Presidents “enjoy much leeway” in withdrawing from treaties even without a prior determination by a court, said the Supreme Court, a pronouncement that has “far-reaching consequences” according to an international law professor behind one of the two failed petitions to compel President Rodrigo Duterte to rejoin the International Criminal Court (ICC).

The Supreme Court junked the two petitions challenging Duterte’s unilateral withdrawal from the Rome Statute, the treaty that created the ICC. The decision was based on many procedural grounds, including mootness since the United Nations already accepted the withdrawal.

A fundamental question in those petitions was: how much discretion is given to a president when abrogating these treaties?

In a 15-0 decision, the Supreme Court said a lot.

“Even sans a judicial determination that a treaty is unconstitutional, the president also enjoys much leeway in withdrawing from an agreement which, in his or her judgment, runs afoul of prior existing law or the Constitution,” said the decision penned by Associate Justice Marvic Leonen released Wednesday, July 21.

The Supreme Court said there are three rules:

  1. Presidents can withdraw if he/she determines that the treaty is contradictory to the Constitution or our laws
  2. Presidents cannot unilaterally withdraw from a treaty that was entered into with congressional imprimatur
  3. Presidents cannot unilaterally withdraw if the Senate has expressly declared that the treaty they entered into can only be withdrawn with the concurrence of the upper house

On the first point, who makes the determination that the treaty is contradictory to the Constitution or our laws? Either the court, or the president himself or herself, said the Supreme Court.

But a withdrawal not based on a court determination is “more susceptible to a judicial challenge,” said the Supreme Court.

“Any such determination must have clear and definite basis; any wanton, arbitrary, whimsical, or capricious withdrawal is correctible by judicial review,” said the Supreme Court.

However, in this case, the Supreme Court said it was bound to junk the petitions because the Rome Statute allows state parties to withdraw, the withdrawal was accepted by the United Nations, and Duterte followed procedures.

“As far as established facts go, all there is for this Court to rely on are the manifest actions of the executives, which have nonetheless all been consistent with the letter of the Rome Statute. Suggestions have been made about supposed political motivations, but they remain just that: suggestions and suppositions,” said the Supreme Court.

Duterte withdrew from the Rome Statute, a month after retired prosecutor Fatou Bensouda opened an ICC preliminary examination into the drug war killings.

‘Far reaching consequences’

“The most important point here is that the Court appears to have expanded the President’s leeway to withdraw from a treaty, on the ground that a treaty is contrary to the constitution or to law. That is now the general rule,” said Romel Bagares, international law professor and lead counsel for the Philippine Coalition for the ICC (PCICC) which is one of the two petitioner groups in this case.

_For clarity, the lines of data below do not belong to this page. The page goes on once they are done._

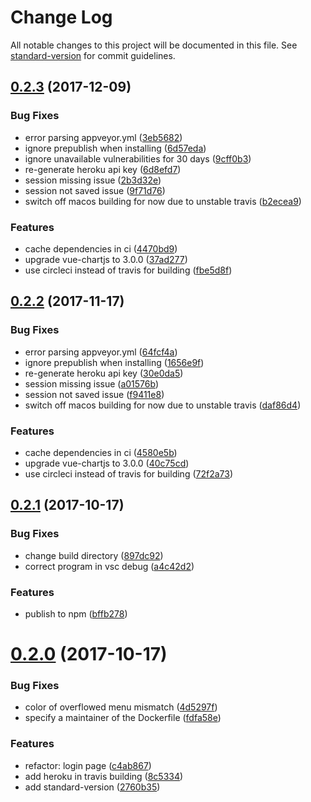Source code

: # Change Log

All notable changes to this project will be documented in this file. See [standard-version](https://github.com/conventional-changelog/standard-version) for commit guidelines.

<a name="0.2.3"></a>
## [0.2.3](https://github.com/clarkdo/hare/compare/v0.2.1...v0.2.3) (2017-12-09)


### Bug Fixes

* error parsing appveyor.yml ([3eb5682](https://github.com/clarkdo/hare/commit/3eb5682))
* ignore prepublish when installing ([6d57eda](https://github.com/clarkdo/hare/commit/6d57eda))
* ignore unavailable vulnerabilities for 30 days ([9cff0b3](https://github.com/clarkdo/hare/commit/9cff0b3))
* re-generate heroku api key ([6d8efd7](https://github.com/clarkdo/hare/commit/6d8efd7))
* session missing issue ([2b3d32e](https://github.com/clarkdo/hare/commit/2b3d32e))
* session not saved issue ([9f71d76](https://github.com/clarkdo/hare/commit/9f71d76))
* switch off macos building for now due to unstable travis ([b2ecea9](https://github.com/clarkdo/hare/commit/b2ecea9))


### Features

* cache dependencies in ci ([4470bd9](https://github.com/clarkdo/hare/commit/4470bd9))
* upgrade vue-chartjs to 3.0.0 ([37ad277](https://github.com/clarkdo/hare/commit/37ad277))
* use circleci instead of travis for building ([fbe5d8f](https://github.com/clarkdo/hare/commit/fbe5d8f))



<a name="0.2.2"></a>
## [0.2.2](https://github.com/clarkdo/hare/compare/v0.2.1...v0.2.2) (2017-11-17)


### Bug Fixes

* error parsing appveyor.yml ([64fcf4a](https://github.com/clarkdo/hare/commit/64fcf4a))
* ignore prepublish when installing ([1656e9f](https://github.com/clarkdo/hare/commit/1656e9f))
* re-generate heroku api key ([30e0da5](https://github.com/clarkdo/hare/commit/30e0da5))
* session missing issue ([a01576b](https://github.com/clarkdo/hare/commit/a01576b))
* session not saved issue ([f9411e8](https://github.com/clarkdo/hare/commit/f9411e8))
* switch off macos building for now due to unstable travis ([daf86d4](https://github.com/clarkdo/hare/commit/daf86d4))


### Features

* cache dependencies in ci ([4580e5b](https://github.com/clarkdo/hare/commit/4580e5b))
* upgrade vue-chartjs to 3.0.0 ([40c75cd](https://github.com/clarkdo/hare/commit/40c75cd))
* use circleci instead of travis for building ([72f2a73](https://github.com/clarkdo/hare/commit/72f2a73))



<a name="0.2.1"></a>
## [0.2.1](https://github.com/clarkdo/hare/compare/v0.2.0...v0.2.1) (2017-10-17)


### Bug Fixes

* change build directory ([897dc92](https://github.com/clarkdo/hare/commit/897dc92))
* correct program in vsc debug ([a4c42d2](https://github.com/clarkdo/hare/commit/a4c42d2))


### Features

* publish to npm ([bffb278](https://github.com/clarkdo/hare/commit/bffb278))



<a name="0.2.0"></a>
# [0.2.0](https://github.com/clarkdo/hare/compare/v0.1.4...v0.2.0) (2017-10-17)


### Bug Fixes

* color of overflowed menu mismatch ([4d5297f](https://github.com/clarkdo/hare/commit/4d5297f))
* specify a maintainer of the Dockerfile ([fdfa58e](https://github.com/clarkdo/hare/commit/fdfa58e))


### Features

* refactor: login page ([c4ab867](https://github.com/clarkdo/hare/commit/c4ab867))
* add heroku in travis building ([8c5334](https://github.com/clarkdo/hare/commit/8c5334))
* add standard-version ([2760b35](https://github.com/clarkdo/hare/commit/2760b35))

Bagares said “this has far-reaching consequences as far as the President’s exercise of foreign policy prerogatives are concerned.”

“In fact we see that already happening in regard to the VFA (Visiting Forces Agreement), which has remained in suspended animation, as the President has withdrawn from it, and then placed such withdrawal under conditional and extendible suspension to date,” Bagares added.

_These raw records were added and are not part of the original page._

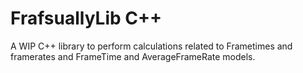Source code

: # FrafsuallyLib C++
A WIP C++ library to perform calculations related to Frametimes and framerates and FrameTime and AverageFrameRate models.
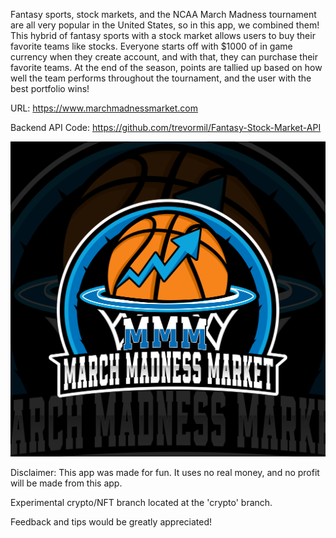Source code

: Fantasy sports, stock markets, and the NCAA March Madness tournament are all very popular in the United States, so in this app, we combined them! This hybrid of fantasy sports with a stock market allows users to buy their favorite teams like stocks. Everyone starts off with $1000 of in game currency when they create account, and with that, they can purchase their favorite teams. At the end of the season, points are tallied up based on how well the team performs throughout the tournament, and the user with the best portfolio wins!

URL: https://www.marchmadnessmarket.com

Backend API Code: https://github.com/trevormil/Fantasy-Stock-Market-API

![image](./public/mmm-logo.jpg)

Disclaimer: This app was made for fun. It uses no real money, and no profit will be made from this app.

Experimental crypto/NFT branch located at the 'crypto' branch.



Feedback and tips would be greatly appreciated!
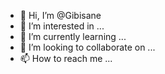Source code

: - 👋 Hi, I’m @Gibisane
- 👀 I’m interested in ...
- 🌱 I’m currently learning ...
- 💞️ I’m looking to collaborate on ...
- 📫 How to reach me ...

<!---
Gibisane/Gibisane is a ✨ special ✨ repository because its `README.md` (this file) appears on your GitHub profile.
You can click the Preview link to take a look at your changes.
--->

The Senate as a body has also filed a petition questioning Duterte’s unilateral abrogation of VFA, a case which was still pending in the Supreme Court.

“From now on, the Senate has to specify in its resolution of concurrence to a treaty that it cannot be withdrawn by the President without its concurrence,” said Bagares, referring to the third point in the above list.

In junking the petition filed by opposition senators against the unilateral withdrawal of the ICC, the Supreme Court faulted the Senate for not passing a resolution that expressed their clear position that their concurrence must be sought before withdrawing from a treaty. 

President has ‘much leeway’ to withdraw from treaty – Supreme Court
Presidential discretion

In the VFA petition that Senate as a body filed, Senator Richard Gordon said it was also a way to clarify the limits of the power of a president.

Retired justice Francis Jardeleza during oral arguments said the limits of presidential discretion must also be answered in the ICC case.

In the ICC case, the Supreme Court said there are two ways to limit presidential discretion.

One is if Congress passes a law that implements the treaty in question. In that case, the “president cannot withdraw from the treaty being implemented unless the statute itself is repealed,” said the Supreme Court.

Bagares said they would clarify that in their motion for reconsideration, because the implementing law seems to be the International Humanitarian Law (IHL) enacted in 2009. The conflict? The Philippines under Estrada signed the Rome Statute in 2000. Gloria Arroyo enacted IHL in 2009. And it was only in 2011 when the Senate under Benigno “Noynoy” Aquino III concurred in Rome Statute so that the Philippines could officially join the ICC.

Is the IHL the implementing law of the treaty? For Bagares, yes it is, and it also means there is congressional imprimatur.

“There is congressional imprimatur to the prior treaty signed  by the executive (Estrada time) but not yet concurred in by the Senate,” said Bagares.

The second way to limit presidential discretion is if Senate declares explicitly that the treaty needs concurrence for the withdrawal.

“The Senate’s specification of the need for its concurrence to be obtained in a withdrawal binds the president and may prevent him from proceeding with withdrawal,” said the Supreme Court.

Senate has such a pending resolution, but it was blocked in 2017 by Senator Manny Pacquiao who was at that time a staunch ally of Duterte.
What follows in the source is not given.